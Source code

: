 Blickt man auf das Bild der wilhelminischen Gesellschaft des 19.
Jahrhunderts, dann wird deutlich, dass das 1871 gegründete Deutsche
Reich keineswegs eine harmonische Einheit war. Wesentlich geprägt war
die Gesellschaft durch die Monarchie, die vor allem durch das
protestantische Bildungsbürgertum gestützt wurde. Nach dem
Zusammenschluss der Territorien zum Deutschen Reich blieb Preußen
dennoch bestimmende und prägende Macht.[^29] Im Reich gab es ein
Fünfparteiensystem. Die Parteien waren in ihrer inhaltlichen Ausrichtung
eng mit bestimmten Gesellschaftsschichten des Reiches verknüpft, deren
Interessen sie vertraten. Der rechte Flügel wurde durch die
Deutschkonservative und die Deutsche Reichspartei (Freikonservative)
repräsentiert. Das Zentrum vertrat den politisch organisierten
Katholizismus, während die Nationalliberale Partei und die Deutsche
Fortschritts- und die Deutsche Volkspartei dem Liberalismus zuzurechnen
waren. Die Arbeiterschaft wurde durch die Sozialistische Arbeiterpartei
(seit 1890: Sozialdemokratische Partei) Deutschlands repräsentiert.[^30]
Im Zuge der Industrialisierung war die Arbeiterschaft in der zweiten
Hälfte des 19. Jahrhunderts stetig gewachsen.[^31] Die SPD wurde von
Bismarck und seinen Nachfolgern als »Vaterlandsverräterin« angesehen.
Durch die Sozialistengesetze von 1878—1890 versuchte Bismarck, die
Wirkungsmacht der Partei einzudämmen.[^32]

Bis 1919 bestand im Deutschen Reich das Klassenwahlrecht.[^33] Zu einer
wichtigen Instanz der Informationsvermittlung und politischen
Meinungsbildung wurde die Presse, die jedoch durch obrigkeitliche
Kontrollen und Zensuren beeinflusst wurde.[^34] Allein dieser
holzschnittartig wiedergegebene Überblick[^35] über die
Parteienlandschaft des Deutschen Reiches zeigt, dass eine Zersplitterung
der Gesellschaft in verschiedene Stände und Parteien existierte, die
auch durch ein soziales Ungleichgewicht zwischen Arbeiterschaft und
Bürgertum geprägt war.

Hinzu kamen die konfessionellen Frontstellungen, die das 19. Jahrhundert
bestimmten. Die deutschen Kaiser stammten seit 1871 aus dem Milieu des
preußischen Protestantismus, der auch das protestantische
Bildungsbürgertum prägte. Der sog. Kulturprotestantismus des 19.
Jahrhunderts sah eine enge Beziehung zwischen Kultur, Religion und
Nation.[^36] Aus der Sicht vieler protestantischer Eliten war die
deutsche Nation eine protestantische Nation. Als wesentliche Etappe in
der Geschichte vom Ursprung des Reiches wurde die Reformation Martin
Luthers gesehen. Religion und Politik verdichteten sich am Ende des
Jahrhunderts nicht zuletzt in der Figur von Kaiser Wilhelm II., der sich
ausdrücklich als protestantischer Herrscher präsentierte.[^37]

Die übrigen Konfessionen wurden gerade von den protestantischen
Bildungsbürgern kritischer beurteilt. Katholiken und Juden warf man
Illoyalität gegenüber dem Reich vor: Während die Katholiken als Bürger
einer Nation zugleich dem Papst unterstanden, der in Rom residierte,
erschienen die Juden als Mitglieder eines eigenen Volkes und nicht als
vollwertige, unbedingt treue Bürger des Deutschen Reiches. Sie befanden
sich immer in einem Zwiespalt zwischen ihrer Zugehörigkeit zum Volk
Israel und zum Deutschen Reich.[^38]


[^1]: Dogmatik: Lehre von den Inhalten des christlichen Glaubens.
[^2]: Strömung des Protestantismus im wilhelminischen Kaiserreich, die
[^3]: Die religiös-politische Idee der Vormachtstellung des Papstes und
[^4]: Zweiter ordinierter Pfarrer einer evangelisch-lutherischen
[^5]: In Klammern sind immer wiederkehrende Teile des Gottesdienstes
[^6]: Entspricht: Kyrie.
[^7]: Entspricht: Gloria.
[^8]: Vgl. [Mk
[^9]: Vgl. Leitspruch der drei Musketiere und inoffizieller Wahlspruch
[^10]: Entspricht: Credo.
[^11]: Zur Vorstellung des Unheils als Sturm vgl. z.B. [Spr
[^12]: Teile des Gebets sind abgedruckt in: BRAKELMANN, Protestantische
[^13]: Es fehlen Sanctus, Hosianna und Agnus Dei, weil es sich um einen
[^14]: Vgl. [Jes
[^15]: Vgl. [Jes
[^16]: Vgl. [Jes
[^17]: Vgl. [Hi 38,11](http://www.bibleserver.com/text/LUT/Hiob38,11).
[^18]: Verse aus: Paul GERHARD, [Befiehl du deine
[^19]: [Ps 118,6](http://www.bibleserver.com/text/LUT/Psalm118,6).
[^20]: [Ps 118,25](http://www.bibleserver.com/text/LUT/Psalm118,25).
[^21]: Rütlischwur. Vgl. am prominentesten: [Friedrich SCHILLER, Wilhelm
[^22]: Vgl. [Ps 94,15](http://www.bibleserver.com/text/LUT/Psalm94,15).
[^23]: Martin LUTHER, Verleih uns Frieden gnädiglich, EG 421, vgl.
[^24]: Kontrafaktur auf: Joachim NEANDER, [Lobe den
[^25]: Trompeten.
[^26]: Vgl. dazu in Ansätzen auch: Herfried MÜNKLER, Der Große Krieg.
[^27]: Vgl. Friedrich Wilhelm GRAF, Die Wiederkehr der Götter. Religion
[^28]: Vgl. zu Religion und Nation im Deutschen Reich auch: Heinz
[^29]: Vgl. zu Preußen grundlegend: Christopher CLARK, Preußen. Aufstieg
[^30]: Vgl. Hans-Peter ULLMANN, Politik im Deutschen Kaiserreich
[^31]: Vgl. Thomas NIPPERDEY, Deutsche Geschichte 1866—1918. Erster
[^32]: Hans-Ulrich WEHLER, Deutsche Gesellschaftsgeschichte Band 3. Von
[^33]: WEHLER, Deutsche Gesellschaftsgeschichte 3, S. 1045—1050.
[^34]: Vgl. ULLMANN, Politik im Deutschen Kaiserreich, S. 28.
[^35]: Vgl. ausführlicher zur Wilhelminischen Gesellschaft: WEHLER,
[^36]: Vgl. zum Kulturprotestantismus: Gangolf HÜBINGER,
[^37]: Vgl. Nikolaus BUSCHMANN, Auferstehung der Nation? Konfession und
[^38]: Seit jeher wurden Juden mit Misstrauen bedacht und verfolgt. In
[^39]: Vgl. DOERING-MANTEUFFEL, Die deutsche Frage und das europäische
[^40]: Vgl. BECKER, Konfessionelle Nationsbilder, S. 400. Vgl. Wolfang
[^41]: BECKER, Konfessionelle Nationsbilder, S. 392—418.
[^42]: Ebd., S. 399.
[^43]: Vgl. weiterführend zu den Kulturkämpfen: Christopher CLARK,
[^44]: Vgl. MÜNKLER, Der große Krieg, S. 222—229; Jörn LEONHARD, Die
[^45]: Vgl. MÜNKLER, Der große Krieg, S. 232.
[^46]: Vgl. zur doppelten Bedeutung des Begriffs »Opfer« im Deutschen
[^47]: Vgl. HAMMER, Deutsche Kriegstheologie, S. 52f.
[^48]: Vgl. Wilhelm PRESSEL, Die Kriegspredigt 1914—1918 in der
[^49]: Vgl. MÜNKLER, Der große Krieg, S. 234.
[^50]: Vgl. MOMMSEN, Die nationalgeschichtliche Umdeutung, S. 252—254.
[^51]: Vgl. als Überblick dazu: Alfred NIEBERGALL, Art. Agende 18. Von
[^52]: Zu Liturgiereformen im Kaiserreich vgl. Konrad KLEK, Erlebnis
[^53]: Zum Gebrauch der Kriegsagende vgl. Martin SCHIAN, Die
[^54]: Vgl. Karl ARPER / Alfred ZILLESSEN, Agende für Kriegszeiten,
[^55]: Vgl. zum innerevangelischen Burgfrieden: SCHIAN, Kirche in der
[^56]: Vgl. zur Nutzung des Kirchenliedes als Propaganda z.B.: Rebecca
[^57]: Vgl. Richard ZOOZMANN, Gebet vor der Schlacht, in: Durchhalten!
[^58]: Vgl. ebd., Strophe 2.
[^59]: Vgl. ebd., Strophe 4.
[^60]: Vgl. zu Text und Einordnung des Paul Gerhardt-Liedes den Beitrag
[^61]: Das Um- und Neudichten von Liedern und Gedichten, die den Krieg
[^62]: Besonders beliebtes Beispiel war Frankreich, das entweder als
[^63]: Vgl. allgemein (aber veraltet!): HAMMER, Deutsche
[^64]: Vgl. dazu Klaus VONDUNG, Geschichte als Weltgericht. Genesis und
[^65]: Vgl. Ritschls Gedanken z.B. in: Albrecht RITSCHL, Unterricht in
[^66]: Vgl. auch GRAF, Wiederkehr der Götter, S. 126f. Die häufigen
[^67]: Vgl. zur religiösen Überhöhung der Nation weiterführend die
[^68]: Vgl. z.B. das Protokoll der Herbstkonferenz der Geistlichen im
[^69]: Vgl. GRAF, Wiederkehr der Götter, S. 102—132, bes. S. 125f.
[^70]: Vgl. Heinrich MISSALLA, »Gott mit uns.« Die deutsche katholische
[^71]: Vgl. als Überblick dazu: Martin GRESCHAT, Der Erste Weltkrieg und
-=-=-
### Problem details
Keep only the lines from the line with "[^53]: Zum Gebrauch" to the end of the records above, and repeat them exactly.

### Task result
[^53]: Zum Gebrauch der Kriegsagende vgl. Martin SCHIAN, Die
[^54]: Vgl. Karl ARPER / Alfred ZILLESSEN, Agende für Kriegszeiten,
[^55]: Vgl. zum innerevangelischen Burgfrieden: SCHIAN, Kirche in der
[^56]: Vgl. zur Nutzung des Kirchenliedes als Propaganda z.B.: Rebecca
[^57]: Vgl. Richard ZOOZMANN, Gebet vor der Schlacht, in: Durchhalten!
[^58]: Vgl. ebd., Strophe 2.
[^59]: Vgl. ebd., Strophe 4.
[^60]: Vgl. zu Text und Einordnung des Paul Gerhardt-Liedes den Beitrag
[^61]: Das Um- und Neudichten von Liedern und Gedichten, die den Krieg
[^62]: Besonders beliebtes Beispiel war Frankreich, das entweder als
[^63]: Vgl. allgemein (aber veraltet!): HAMMER, Deutsche
[^64]: Vgl. dazu Klaus VONDUNG, Geschichte als Weltgericht. Genesis und
[^65]: Vgl. Ritschls Gedanken z.B. in: Albrecht RITSCHL, Unterricht in
[^66]: Vgl. auch GRAF, Wiederkehr der Götter, S. 126f. Die häufigen
[^67]: Vgl. zur religiösen Überhöhung der Nation weiterführend die
[^68]: Vgl. z.B. das Protokoll der Herbstkonferenz der Geistlichen im
[^69]: Vgl. GRAF, Wiederkehr der Götter, S. 102—132, bes. S. 125f.
[^70]: Vgl. Heinrich MISSALLA, »Gott mit uns.« Die deutsche katholische
[^71]: Vgl. als Überblick dazu: Martin GRESCHAT, Der Erste Weltkrieg und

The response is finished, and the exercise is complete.